Ursula März ist ne Marke. Ab und zu schreibt sie in der Zeit, mit Vorliebe über Liebe und Sexualität. Ihre Spezialität: auf allerbizarrste Weise immer alles ablehnen, was vom Mainstream abweicht. Es ist nachgerade ein eigenes feuilletonistisches Subgenre, was sie da begründet hat.

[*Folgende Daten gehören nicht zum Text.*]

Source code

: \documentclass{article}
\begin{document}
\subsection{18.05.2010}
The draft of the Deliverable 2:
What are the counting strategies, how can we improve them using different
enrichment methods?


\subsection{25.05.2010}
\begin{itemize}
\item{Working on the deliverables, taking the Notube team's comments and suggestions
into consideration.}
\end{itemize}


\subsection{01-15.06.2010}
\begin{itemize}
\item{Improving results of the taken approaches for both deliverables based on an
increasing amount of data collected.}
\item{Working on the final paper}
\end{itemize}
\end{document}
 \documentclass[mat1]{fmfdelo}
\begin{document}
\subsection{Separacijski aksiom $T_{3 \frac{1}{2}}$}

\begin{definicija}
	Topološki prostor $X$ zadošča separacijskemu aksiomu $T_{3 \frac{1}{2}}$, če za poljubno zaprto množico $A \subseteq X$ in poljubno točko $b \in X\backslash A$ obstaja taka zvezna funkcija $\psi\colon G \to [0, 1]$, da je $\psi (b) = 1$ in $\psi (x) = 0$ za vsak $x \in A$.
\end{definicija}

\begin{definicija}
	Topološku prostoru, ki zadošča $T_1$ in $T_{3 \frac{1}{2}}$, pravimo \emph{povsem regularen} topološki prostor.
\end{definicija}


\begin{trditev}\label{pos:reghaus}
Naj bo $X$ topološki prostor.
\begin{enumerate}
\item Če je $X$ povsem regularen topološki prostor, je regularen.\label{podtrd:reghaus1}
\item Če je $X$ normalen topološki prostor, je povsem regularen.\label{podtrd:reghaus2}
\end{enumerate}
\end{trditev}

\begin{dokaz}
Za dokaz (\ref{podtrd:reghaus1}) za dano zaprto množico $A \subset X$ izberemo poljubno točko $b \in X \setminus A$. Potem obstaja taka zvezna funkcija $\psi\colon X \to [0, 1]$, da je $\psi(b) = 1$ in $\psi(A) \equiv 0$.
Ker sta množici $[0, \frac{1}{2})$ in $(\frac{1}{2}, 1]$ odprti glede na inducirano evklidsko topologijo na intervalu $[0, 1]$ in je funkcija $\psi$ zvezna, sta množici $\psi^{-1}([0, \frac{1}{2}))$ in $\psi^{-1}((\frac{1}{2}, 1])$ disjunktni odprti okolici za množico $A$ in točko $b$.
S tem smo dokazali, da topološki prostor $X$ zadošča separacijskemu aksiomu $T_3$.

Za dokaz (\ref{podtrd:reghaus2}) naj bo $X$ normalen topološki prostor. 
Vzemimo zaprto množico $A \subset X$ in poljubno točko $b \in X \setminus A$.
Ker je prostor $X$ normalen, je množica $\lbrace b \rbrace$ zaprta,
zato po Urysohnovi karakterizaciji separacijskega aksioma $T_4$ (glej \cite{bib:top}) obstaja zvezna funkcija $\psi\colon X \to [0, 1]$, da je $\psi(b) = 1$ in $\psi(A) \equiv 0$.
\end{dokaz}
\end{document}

Sonia Rossis Hurenroman „Fucking Berlin“, wo anscheinend die Anerkennung der Prostitution als normaler Beruf gefordert wird, hat sie gekontert mit dem Argument, haha, wenn das als normaler Beruf anzuerkennen wäre, müsste man ja keine Bücher drüber schreiben. Dem mag man zustimmen, die Argumentation krankt jedoch daran, dass sie keinen besseren Grund für die Geringschätzung der Prostitution nennt als die Borniertheit der Gesellschaft, die laut Buch ja gerade geändert werden soll.
Im Zeit-Magazin 13/2009 spürt März vorgeblich der „abendländischen Gesellschaft“ nach, die – so behauptet sie – die Frau mit dem viel jüngeren Mann immer noch viel gründlicher ablehnt als den Mann mit der viel jüngeren Frau. Im letzten Absatz kann sie es dann aber doch nicht lassen, die der Gesellschaft untergeschobene Borniertheit als ganz und gar ihre eigene zu entlarven:
Die Regel sagt: Im besten Fall ist der Mann ein paar Jahre älter als die Frau. Im zweitbesten Fall ist die Frau ein wenig älter als der Mann, aber nicht mehr als zehn Jahre. Wer liebt und lieben will, soll Regeln brechen nach Lust und Laune. Zu verleugnen, dass die Kulturgeschichte unseren Reflexen ein kleines Regelwerk der Liebe eingepflanzt hat, das indes ist Unfug.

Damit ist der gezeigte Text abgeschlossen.